Introduction to MongoDB

Tanja Adžić
11 min readFeb 27, 2024

--

Introduction

MongoDB is one of the leading document-oriented NoSQL databases. It offers streamlined accessibility through indexing and accommodates diverse data types such as dates and numbers. As a document database, MongoDB makes it easy for developers to store structured or unstructured data. It uses a JSON-like format to store documents. Its power lies in the users ability to query, manipulate, and find interesting insights from their collected data. It can also be used for a variety of purposes because of the flexibility of storing structured or unstructured data. Let’s see what MongoDB is all about.

Overview of MongoDB

MongoDB, a NoSQL database, stores data in documents rather than tables in a non-relational way. Each document, akin to JSON objects or Python dictionaries, represents a record and contains fields (in an imaginary campus management system) like firstName, lastName, email, and studentId. These documents are then grouped into collections, such as Students and Employees.

document = {
"firstName": "John",
"lastName": "Doe",
"email": "john.doe@example.com",
"studentId": "123456789"
}

In MongoDB, data types like dates,numbers, lists are supported, allowing for flexible data storage. Sub-documents and lists of values can also be stored, facilitating organization of secondary information. Unlike relational databases, MongoDB doesn’t require a predefined schema, enabling changes to be made on the fly.
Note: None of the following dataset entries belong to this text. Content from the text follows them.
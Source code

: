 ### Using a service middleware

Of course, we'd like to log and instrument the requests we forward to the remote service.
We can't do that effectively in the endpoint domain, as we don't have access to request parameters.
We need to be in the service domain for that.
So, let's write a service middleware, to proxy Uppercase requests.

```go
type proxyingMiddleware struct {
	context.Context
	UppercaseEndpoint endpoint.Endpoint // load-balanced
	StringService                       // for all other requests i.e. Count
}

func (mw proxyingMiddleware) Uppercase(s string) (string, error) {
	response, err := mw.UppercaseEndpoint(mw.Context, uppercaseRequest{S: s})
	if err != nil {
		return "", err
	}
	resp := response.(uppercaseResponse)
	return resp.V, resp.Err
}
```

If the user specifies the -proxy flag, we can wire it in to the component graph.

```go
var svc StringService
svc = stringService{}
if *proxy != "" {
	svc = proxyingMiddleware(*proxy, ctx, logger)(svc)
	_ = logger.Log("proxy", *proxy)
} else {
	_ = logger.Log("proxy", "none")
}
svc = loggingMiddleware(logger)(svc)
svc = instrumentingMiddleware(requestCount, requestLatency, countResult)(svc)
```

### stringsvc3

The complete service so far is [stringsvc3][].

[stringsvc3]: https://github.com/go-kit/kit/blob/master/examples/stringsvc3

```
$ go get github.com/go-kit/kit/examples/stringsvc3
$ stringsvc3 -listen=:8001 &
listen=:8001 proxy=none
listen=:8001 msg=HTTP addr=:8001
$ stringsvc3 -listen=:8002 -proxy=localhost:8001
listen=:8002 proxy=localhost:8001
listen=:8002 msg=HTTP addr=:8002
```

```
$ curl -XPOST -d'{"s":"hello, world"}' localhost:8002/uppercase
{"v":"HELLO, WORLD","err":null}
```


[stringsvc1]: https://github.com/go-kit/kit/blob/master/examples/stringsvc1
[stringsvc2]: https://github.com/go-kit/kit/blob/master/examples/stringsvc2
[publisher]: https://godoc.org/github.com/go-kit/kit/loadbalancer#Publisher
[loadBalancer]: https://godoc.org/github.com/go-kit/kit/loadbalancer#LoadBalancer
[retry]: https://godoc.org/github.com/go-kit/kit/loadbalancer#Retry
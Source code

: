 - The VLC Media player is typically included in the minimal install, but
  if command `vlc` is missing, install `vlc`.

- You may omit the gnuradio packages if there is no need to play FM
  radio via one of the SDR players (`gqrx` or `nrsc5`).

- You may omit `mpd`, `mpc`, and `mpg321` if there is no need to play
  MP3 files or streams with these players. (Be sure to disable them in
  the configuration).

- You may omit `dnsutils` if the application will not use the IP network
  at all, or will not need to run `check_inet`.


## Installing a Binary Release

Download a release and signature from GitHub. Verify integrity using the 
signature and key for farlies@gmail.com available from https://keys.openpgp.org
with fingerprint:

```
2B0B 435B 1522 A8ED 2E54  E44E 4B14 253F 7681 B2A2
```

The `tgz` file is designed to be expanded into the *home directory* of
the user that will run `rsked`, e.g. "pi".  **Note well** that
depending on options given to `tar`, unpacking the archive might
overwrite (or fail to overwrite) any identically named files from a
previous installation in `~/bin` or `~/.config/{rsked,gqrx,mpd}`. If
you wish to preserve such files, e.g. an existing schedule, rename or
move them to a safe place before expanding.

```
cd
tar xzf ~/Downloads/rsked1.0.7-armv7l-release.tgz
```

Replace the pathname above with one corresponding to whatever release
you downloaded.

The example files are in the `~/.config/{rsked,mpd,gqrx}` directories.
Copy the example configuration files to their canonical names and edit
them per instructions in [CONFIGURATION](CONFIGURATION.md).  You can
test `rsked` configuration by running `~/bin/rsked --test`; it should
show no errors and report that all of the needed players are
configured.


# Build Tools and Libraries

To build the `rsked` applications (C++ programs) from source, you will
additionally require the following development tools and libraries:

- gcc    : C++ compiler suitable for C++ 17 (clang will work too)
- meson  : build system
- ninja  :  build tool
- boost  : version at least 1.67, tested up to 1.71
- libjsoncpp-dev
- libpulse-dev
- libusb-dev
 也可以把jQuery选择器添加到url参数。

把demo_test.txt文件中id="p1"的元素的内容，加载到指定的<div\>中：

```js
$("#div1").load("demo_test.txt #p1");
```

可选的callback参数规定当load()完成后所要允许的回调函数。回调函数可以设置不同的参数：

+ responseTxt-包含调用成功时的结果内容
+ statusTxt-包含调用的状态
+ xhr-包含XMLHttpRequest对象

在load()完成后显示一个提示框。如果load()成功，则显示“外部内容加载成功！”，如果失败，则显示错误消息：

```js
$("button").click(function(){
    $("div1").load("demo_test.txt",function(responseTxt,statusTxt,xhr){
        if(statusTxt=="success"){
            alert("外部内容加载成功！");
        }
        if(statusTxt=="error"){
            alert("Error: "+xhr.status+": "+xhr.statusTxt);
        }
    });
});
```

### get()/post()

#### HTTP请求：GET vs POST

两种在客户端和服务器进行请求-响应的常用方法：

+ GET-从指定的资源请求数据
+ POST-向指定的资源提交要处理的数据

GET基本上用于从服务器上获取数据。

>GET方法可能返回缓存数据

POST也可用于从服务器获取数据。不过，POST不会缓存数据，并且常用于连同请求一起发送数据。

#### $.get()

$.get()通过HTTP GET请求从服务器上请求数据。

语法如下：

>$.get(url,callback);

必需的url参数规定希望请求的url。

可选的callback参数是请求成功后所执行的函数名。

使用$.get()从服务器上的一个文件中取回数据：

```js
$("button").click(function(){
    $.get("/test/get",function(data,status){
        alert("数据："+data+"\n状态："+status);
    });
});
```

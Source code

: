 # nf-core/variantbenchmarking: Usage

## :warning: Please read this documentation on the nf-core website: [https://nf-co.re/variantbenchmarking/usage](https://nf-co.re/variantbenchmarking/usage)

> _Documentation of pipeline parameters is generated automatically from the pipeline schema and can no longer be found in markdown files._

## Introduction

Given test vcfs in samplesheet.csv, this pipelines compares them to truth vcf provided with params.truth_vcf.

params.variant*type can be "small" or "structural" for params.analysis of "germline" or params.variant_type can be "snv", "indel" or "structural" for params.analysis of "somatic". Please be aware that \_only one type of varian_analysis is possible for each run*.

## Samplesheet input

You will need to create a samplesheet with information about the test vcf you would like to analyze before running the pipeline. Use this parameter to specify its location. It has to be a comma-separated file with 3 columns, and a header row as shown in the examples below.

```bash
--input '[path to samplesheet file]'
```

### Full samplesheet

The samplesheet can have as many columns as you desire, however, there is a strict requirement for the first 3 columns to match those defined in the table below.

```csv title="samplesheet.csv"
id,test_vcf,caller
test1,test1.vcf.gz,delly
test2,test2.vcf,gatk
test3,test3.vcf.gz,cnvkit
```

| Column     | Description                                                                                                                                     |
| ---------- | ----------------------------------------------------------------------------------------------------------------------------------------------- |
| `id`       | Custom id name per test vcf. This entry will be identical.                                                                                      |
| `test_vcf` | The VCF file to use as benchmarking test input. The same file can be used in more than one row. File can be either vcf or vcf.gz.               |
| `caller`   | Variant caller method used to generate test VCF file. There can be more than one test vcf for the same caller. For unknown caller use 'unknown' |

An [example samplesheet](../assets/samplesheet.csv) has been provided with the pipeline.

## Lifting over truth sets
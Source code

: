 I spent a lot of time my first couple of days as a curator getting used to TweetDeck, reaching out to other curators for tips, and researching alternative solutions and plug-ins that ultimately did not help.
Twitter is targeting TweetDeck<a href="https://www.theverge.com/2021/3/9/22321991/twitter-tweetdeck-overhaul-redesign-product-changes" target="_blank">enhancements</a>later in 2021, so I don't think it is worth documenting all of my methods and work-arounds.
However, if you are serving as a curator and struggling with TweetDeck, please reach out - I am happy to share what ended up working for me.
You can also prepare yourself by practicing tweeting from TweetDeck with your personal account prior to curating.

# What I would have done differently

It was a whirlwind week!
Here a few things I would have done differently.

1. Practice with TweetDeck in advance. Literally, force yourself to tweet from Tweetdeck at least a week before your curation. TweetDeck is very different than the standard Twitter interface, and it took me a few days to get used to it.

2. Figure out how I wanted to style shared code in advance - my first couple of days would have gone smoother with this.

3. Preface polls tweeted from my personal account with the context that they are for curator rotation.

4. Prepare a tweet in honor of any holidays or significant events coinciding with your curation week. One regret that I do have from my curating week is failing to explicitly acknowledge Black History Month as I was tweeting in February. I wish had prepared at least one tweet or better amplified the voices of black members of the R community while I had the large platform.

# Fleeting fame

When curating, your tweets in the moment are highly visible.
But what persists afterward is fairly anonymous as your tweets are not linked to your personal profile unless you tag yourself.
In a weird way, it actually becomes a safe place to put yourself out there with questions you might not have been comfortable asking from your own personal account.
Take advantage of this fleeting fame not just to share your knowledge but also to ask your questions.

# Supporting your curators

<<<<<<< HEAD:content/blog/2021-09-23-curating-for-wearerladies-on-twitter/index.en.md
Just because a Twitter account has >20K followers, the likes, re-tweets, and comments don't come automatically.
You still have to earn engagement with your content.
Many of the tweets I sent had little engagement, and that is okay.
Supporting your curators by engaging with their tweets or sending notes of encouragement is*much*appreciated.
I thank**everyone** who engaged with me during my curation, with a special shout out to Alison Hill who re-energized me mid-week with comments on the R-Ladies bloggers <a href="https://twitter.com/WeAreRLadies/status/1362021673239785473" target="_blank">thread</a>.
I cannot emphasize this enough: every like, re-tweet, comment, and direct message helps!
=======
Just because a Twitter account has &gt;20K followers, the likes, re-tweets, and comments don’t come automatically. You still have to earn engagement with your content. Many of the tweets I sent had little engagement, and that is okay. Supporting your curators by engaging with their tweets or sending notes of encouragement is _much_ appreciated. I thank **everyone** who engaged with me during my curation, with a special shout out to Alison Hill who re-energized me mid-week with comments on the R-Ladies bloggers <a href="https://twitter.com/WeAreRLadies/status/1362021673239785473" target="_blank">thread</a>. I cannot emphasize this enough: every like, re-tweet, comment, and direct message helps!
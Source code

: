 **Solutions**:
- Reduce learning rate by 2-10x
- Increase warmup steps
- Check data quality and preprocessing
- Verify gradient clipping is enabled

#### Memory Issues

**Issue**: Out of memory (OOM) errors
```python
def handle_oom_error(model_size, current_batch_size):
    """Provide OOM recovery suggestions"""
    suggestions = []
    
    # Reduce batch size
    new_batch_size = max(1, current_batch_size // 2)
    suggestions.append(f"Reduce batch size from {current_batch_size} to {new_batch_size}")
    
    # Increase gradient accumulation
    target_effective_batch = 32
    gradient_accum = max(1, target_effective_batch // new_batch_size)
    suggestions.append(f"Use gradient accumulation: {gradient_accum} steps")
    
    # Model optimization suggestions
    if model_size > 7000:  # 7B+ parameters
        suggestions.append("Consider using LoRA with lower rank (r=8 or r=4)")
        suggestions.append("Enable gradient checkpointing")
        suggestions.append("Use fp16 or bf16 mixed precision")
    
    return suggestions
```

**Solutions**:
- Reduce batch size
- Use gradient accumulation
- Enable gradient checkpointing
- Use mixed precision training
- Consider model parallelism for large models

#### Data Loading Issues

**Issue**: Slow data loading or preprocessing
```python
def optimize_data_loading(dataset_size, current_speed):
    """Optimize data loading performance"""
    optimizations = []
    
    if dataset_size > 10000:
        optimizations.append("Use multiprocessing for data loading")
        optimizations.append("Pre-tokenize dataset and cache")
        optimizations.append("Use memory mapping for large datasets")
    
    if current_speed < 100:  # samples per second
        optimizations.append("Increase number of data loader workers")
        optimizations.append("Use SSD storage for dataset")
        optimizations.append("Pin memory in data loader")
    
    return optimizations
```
MongoDB ensures high availability by maintaining multiple copies of data. It accommodates structured and unstructured data seamlessly, simplifying complex data structures. Additionally, MongoDB offers scalability, allowing for vertical scaling with improved hardware or horizontal scaling through data partitioning.

Whether deployed on-premises or via managed services like IBM Cloud Databases for MongoDB or MongoDB Atlas on AWS, Azure, and Google Cloud, MongoDB provides robust solutions for diverse data management needs.

Advantages of MongoDB

Flexibility with Schema

The first major benefit of using MongoDB is the flexibility with schema. For example, if we have two dictionaries, one with the value of postcode, and the other with zipcode:

address_with_postcode = {
"street": "Main Street",
"city": "New York",
"postcode": "POST1234"
}

address_with_zipcode = {
"street": "Oak Avenue",
"city": "Los Angeles",
"zipcode": "90210"
}

In a relational database, these fieldnames must be present in each row which translates to having either overarching fields or a lot of fields with no values. But storing in this format in MongoDB is not a problem because it allows us this flexibility with schema. This also allows us to store unstructured data: combining data of different shapes from different sources for analysis or storage.

Code-first Approach

The second benefit is the Code-first Approach. In relational databases we are pushed to design our database first, and only then we are able to work on our database. On the other hand, MongoDB works with documents which means we can access our data without having any complexity in between. There are no complex table definitions, and we can start writing our data as soon as we connect to MongoDB. One additinal benefit is that this mechanism removes any third party frameworks that give us read/write operations.

Evolving Schema

The third key benefit is the Evolving Schema. It refers to the flexibility of managing data structures. Unlike traditional relational databases where a fixed schema must be defined before data insertion, MongoDB allows schemas to evolve over time. This means that new fields or data structures can be added to existing documents without the need to alter the entire schema or perform complex migrations.

Querying and Analytics

Mongo Querying Language (MQL) s a specialized language used for querying MongoDB databases. MQL syntax is designed to interact with MongoDB’s document-oriented data model, allowing users to perform various operations such as querying, updating, inserting, and deleting documents. MQL queries are written in a JSON-like format, making them easy to read and write, especially for developers familiar with JavaScript and JSON syntax. MQL supports a wide range of query operators and aggregation functions, enabling users to perform complex data manipulations and analysis tasks directly within the database.

High Availability

MongoDB is natively a highly available system.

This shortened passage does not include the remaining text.